| WHAT YOU ARE ASKED TO DO |
Output each record in full, exactly as it stands.

(DATA LISTING)

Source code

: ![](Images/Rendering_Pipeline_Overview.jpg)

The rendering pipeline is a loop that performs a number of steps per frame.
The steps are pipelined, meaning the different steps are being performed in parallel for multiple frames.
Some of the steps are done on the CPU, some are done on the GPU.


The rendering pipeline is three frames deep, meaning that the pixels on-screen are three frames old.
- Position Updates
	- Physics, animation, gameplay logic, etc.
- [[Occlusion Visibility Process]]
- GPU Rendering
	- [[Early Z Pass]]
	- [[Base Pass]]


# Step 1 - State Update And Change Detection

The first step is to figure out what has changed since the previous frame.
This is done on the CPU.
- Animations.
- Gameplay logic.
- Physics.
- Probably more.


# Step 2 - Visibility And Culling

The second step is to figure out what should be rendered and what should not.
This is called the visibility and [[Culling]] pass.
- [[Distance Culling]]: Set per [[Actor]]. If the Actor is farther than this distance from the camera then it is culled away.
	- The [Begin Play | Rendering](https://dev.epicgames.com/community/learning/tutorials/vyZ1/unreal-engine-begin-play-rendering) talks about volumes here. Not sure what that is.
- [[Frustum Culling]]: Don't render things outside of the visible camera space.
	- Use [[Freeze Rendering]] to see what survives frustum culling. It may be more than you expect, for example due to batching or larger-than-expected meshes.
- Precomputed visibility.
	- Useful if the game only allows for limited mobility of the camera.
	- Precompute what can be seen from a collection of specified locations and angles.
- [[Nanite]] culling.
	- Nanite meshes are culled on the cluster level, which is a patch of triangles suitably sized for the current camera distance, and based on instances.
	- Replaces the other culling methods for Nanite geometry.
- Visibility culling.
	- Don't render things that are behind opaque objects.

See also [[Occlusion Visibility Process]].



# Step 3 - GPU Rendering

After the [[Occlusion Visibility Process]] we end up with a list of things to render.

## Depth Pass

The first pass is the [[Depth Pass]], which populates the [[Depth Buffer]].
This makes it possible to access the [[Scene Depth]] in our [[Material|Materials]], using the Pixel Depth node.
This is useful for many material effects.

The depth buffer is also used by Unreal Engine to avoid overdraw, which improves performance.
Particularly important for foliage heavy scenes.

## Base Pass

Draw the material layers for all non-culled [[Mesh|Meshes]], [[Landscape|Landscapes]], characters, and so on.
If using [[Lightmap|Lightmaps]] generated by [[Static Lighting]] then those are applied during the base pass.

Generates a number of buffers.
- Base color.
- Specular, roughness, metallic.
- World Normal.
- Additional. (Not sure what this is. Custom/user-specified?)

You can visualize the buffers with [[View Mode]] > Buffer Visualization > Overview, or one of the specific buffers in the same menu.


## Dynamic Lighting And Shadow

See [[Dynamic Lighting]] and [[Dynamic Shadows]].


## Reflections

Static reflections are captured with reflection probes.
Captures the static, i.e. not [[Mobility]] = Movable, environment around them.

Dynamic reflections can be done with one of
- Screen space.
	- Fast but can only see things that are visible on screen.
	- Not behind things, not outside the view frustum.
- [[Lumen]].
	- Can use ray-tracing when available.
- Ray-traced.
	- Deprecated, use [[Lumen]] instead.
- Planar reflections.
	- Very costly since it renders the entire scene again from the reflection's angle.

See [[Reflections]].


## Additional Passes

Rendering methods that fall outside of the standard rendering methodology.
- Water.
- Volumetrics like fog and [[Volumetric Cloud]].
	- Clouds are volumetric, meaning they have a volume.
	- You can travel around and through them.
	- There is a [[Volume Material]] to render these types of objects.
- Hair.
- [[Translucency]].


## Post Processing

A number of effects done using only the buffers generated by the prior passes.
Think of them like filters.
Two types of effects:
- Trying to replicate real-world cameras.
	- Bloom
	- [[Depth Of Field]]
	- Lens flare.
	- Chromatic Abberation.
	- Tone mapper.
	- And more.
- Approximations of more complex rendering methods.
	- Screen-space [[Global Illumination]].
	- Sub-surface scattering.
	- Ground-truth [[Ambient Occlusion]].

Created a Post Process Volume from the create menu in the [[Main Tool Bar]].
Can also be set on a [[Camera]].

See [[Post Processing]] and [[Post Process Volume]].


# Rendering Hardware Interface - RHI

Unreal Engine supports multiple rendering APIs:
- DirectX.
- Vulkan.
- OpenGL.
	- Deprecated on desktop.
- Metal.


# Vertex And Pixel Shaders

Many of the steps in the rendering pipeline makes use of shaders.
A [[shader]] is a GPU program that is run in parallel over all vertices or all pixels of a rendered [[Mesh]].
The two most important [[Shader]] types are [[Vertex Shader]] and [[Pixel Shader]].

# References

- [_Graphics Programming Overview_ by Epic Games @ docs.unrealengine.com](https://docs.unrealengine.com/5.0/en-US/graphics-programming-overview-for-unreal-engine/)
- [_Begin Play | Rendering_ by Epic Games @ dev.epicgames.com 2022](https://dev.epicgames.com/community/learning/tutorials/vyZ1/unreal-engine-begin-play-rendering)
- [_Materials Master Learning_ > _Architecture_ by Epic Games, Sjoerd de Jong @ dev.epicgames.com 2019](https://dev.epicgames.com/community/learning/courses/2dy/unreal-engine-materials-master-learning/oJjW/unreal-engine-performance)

(End DATA LISTING)

| RESPONSE TO THIS EXERCISE |
Source code

: ![](Images/Rendering_Pipeline_Overview.jpg)

The rendering pipeline is a loop that performs a number of steps per frame.
The steps are pipelined, meaning the different steps are being performed in parallel for multiple frames.
Some of the steps are done on the CPU, some are done on the GPU.


The rendering pipeline is three frames deep, meaning that the pixels on-screen are three frames old.
- Position Updates
	- Physics, animation, gameplay logic, etc.
- [[Occlusion Visibility Process]]
- GPU Rendering
	- [[Early Z Pass]]
	- [[Base Pass]]


# Step 1 - State Update And Change Detection

The first step is to figure out what has changed since the previous frame.
This is done on the CPU.
- Animations.
- Gameplay logic.
- Physics.
- Probably more.


# Step 2 - Visibility And Culling

The second step is to figure out what should be rendered and what should not.
This is called the visibility and [[Culling]] pass.
- [[Distance Culling]]: Set per [[Actor]]. If the Actor is farther than this distance from the camera then it is culled away.
	- The [Begin Play | Rendering](https://dev.epicgames.com/community/learning/tutorials/vyZ1/unreal-engine-begin-play-rendering) talks about volumes here. Not sure what that is.
- [[Frustum Culling]]: Don't render things outside of the visible camera space.
	- Use [[Freeze Rendering]] to see what survives frustum culling. It may be more than you expect, for example due to batching or larger-than-expected meshes.
- Precomputed visibility.
	- Useful if the game only allows for limited mobility of the camera.
	- Precompute what can be seen from a collection of specified locations and angles.
- [[Nanite]] culling.
	- Nanite meshes are culled on the cluster level, which is a patch of triangles suitably sized for the current camera distance, and based on instances.
	- Replaces the other culling methods for Nanite geometry.
- Visibility culling.
	- Don't render things that are behind opaque objects.

See also [[Occlusion Visibility Process]].



# Step 3 - GPU Rendering

After the [[Occlusion Visibility Process]] we end up with a list of things to render.

## Depth Pass

The first pass is the [[Depth Pass]], which populates the [[Depth Buffer]].
This makes it possible to access the [[Scene Depth]] in our [[Material|Materials]], using the Pixel Depth node.
This is useful for many material effects.

The depth buffer is also used by Unreal Engine to avoid overdraw, which improves performance.
Particularly important for foliage heavy scenes.

## Base Pass

Draw the material layers for all non-culled [[Mesh|Meshes]], [[Landscape|Landscapes]], characters, and so on.
If using [[Lightmap|Lightmaps]] generated by [[Static Lighting]] then those are applied during the base pass.

Generates a number of buffers.
- Base color.
- Specular, roughness, metallic.
- World Normal.
- Additional. (Not sure what this is. Custom/user-specified?)

You can visualize the buffers with [[View Mode]] > Buffer Visualization > Overview, or one of the specific buffers in the same menu.


## Dynamic Lighting And Shadow

See [[Dynamic Lighting]] and [[Dynamic Shadows]].


## Reflections

Static reflections are captured with reflection probes.
Captures the static, i.e. not [[Mobility]] = Movable, environment around them.

Dynamic reflections can be done with one of
- Screen space.
	- Fast but can only see things that are visible on screen.
	- Not behind things, not outside the view frustum.
- [[Lumen]].
	- Can use ray-tracing when available.
- Ray-traced.
	- Deprecated, use [[Lumen]] instead.
- Planar reflections.
	- Very costly since it renders the entire scene again from the reflection's angle.

See [[Reflections]].


## Additional Passes

Rendering methods that fall outside of the standard rendering methodology.
- Water.
- Volumetrics like fog and [[Volumetric Cloud]].
	- Clouds are volumetric, meaning they have a volume.
	- You can travel around and through them.
	- There is a [[Volume Material]] to render these types of objects.
- Hair.
- [[Translucency]].


## Post Processing

A number of effects done using only the buffers generated by the prior passes.
Think of them like filters.
Two types of effects:
- Trying to replicate real-world cameras.
	- Bloom
	- [[Depth Of Field]]
	- Lens flare.
	- Chromatic Abberation.
	- Tone mapper.
	- And more.
- Approximations of more complex rendering methods.
	- Screen-space [[Global Illumination]].
	- Sub-surface scattering.
	- Ground-truth [[Ambient Occlusion]].

Created a Post Process Volume from the create menu in the [[Main Tool Bar]].
Can also be set on a [[Camera]].

See [[Post Processing]] and [[Post Process Volume]].


# Rendering Hardware Interface - RHI

Unreal Engine supports multiple rendering APIs:
- DirectX.
- Vulkan.
- OpenGL.
	- Deprecated on desktop.
- Metal.


# Vertex And Pixel Shaders

Many of the steps in the rendering pipeline makes use of shaders.
A [[shader]] is a GPU program that is run in parallel over all vertices or all pixels of a rendered [[Mesh]].
The two most important [[Shader]] types are [[Vertex Shader]] and [[Pixel Shader]].

# References

- [_Graphics Programming Overview_ by Epic Games @ docs.unrealengine.com](https://docs.unrealengine.com/5.0/en-US/graphics-programming-overview-for-unreal-engine/)
- [_Begin Play | Rendering_ by Epic Games @ dev.epicgames.com 2022](https://dev.epicgames.com/community/learning/tutorials/vyZ1/unreal-engine-begin-play-rendering)
- [_Materials Master Learning_ > _Architecture_ by Epic Games, Sjoerd de Jong @ dev.epicgames.com 2019](https://dev.epicgames.com/community/learning/courses/2dy/unreal-engine-materials-master-learning/oJjW/unreal-engine-performance)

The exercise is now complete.